Not very long ago, one of our co-founders wrote a post on the million-dollar question in the enterprise networking world.  In that post, Ranga discussed how hardware load balancers cannot scale elastically, which is why even web-scale companies such as Facebook and Google leverage software load balancers for elastic autoscaling to match traffic requirements. 

In this post, I walk you through the specific metrics your load balancer must monitor for efficient and intelligent autoscaling.  The decision to scale-out or scale-in applications should be made based on the application’s performance, available resources, and saturation in underlying cloud infrastructure.  App scale-out is desired when there is degradation in service quality, available resources, an increase in errors, and in application load.  Conversely, apps must be scaled-in when it is over-provisioned. 
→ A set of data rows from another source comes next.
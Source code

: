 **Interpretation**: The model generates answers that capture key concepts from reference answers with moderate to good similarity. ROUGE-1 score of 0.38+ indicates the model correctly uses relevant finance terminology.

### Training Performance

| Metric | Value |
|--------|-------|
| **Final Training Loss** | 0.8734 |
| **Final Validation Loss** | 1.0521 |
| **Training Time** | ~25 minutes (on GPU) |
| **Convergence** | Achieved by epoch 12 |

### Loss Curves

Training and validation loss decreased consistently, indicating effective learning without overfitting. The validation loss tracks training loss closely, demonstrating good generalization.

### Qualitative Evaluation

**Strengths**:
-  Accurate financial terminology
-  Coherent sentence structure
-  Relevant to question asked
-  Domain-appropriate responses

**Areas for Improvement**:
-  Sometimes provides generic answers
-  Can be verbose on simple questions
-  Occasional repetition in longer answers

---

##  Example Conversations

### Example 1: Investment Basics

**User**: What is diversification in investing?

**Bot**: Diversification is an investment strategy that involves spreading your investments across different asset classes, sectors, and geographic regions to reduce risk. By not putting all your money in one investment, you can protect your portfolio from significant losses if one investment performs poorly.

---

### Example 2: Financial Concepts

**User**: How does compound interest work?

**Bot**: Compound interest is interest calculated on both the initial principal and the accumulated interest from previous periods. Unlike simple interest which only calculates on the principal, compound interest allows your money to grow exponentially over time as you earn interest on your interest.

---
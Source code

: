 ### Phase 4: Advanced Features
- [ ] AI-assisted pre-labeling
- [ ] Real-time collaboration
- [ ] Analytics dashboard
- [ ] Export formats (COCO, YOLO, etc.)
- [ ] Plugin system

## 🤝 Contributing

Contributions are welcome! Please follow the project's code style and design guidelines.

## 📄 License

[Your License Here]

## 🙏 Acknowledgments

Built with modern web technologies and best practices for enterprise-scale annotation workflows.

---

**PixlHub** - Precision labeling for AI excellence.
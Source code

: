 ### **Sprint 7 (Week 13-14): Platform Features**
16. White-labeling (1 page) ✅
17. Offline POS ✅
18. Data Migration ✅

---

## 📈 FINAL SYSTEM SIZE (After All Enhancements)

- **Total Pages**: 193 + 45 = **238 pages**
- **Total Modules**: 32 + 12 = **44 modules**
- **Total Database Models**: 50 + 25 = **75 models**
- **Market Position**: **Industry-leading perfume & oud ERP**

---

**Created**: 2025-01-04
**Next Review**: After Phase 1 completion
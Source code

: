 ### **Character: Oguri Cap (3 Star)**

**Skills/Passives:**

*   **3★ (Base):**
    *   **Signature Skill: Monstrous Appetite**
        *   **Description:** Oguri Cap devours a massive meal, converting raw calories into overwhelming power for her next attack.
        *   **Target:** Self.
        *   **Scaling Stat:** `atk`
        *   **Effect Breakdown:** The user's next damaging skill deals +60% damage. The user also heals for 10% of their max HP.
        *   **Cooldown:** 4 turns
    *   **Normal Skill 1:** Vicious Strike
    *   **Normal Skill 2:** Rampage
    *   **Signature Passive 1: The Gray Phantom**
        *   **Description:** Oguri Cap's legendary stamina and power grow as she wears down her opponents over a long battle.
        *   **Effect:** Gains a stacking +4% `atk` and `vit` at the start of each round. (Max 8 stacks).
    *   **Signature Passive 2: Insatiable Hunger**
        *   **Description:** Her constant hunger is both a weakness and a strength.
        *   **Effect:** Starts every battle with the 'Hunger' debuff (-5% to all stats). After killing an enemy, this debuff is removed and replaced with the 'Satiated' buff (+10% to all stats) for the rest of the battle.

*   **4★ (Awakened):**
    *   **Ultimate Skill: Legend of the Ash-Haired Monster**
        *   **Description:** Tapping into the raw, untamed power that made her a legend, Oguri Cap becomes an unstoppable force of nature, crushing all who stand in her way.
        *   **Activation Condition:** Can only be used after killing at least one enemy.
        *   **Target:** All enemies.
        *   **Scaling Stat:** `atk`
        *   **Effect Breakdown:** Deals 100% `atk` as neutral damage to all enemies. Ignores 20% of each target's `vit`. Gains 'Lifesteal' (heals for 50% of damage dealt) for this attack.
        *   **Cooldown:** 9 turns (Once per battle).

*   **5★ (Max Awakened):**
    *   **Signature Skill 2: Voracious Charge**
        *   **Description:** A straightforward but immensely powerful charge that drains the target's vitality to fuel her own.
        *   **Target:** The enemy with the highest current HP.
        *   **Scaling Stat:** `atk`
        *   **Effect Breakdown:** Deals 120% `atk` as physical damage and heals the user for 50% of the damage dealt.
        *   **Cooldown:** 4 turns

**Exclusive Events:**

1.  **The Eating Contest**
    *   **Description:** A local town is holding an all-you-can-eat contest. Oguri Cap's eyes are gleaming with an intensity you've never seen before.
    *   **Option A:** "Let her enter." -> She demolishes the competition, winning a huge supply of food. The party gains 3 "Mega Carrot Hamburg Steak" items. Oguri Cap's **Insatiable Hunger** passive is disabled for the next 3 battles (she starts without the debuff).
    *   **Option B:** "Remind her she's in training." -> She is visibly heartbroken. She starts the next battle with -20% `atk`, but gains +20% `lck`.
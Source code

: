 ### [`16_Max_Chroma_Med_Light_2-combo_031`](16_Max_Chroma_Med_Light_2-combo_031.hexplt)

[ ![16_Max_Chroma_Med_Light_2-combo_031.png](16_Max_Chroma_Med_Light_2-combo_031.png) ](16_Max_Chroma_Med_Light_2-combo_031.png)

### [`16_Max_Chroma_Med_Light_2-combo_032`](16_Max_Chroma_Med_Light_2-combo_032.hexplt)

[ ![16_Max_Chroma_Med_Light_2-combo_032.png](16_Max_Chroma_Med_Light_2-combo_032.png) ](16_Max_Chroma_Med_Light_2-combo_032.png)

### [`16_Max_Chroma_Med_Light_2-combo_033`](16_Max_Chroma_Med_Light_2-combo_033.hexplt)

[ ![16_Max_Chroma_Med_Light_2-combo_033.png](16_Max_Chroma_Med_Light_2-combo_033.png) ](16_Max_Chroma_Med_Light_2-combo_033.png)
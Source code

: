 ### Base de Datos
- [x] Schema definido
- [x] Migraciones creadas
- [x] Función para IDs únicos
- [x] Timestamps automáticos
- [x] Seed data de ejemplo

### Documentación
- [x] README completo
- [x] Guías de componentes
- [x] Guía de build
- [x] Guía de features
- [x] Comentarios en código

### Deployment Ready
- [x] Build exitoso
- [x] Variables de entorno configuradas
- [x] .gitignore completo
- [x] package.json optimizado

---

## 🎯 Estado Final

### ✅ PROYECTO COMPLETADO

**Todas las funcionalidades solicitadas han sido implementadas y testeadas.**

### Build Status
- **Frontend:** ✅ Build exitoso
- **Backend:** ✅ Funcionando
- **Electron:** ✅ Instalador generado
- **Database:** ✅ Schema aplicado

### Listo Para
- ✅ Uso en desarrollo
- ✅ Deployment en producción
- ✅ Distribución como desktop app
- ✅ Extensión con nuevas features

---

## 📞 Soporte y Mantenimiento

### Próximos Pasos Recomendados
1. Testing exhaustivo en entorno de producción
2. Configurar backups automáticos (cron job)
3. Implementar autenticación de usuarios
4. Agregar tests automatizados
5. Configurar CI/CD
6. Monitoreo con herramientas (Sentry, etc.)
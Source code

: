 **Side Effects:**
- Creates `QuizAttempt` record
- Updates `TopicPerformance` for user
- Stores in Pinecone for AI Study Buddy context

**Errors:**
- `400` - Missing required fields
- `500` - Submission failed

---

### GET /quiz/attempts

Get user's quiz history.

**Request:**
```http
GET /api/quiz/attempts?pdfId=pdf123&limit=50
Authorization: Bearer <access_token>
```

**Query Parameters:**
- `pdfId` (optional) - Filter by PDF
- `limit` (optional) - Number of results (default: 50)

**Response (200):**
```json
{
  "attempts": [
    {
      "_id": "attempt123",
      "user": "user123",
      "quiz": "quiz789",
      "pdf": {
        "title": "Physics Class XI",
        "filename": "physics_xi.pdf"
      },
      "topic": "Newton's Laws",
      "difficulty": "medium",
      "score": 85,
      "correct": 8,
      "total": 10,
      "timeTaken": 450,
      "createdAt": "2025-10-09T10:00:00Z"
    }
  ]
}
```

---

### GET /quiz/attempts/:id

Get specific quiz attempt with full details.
The following metrics represent a cloud application’s performance and capacity:

  1. Application Service Quality (Latency): Latency is the most important indicator of an application’s performance. The backend pool server’s latency is the most obvious metric to monitor. Also, it is also important to monitor network quality experienced by the clients to access the service, i.e., network latency in reaching the service (round-trip-time). An application may be very fast, but clients may experience service degradation due to poor network access.
  2. Application Load: Production applications are typically benchmarked to establish the amount of load they can handle. The specific load metric may be different for different types of applications. For example, transactions-per-second is a reasonable load metric for a database application, whereas network throughput is a better metric for a video streaming server. The most commonly used metrics to measure the load for internet applications are the maximum concurrent open connections, network bandwidth, requests/sec, connections/sec, and SSL sessions/sec.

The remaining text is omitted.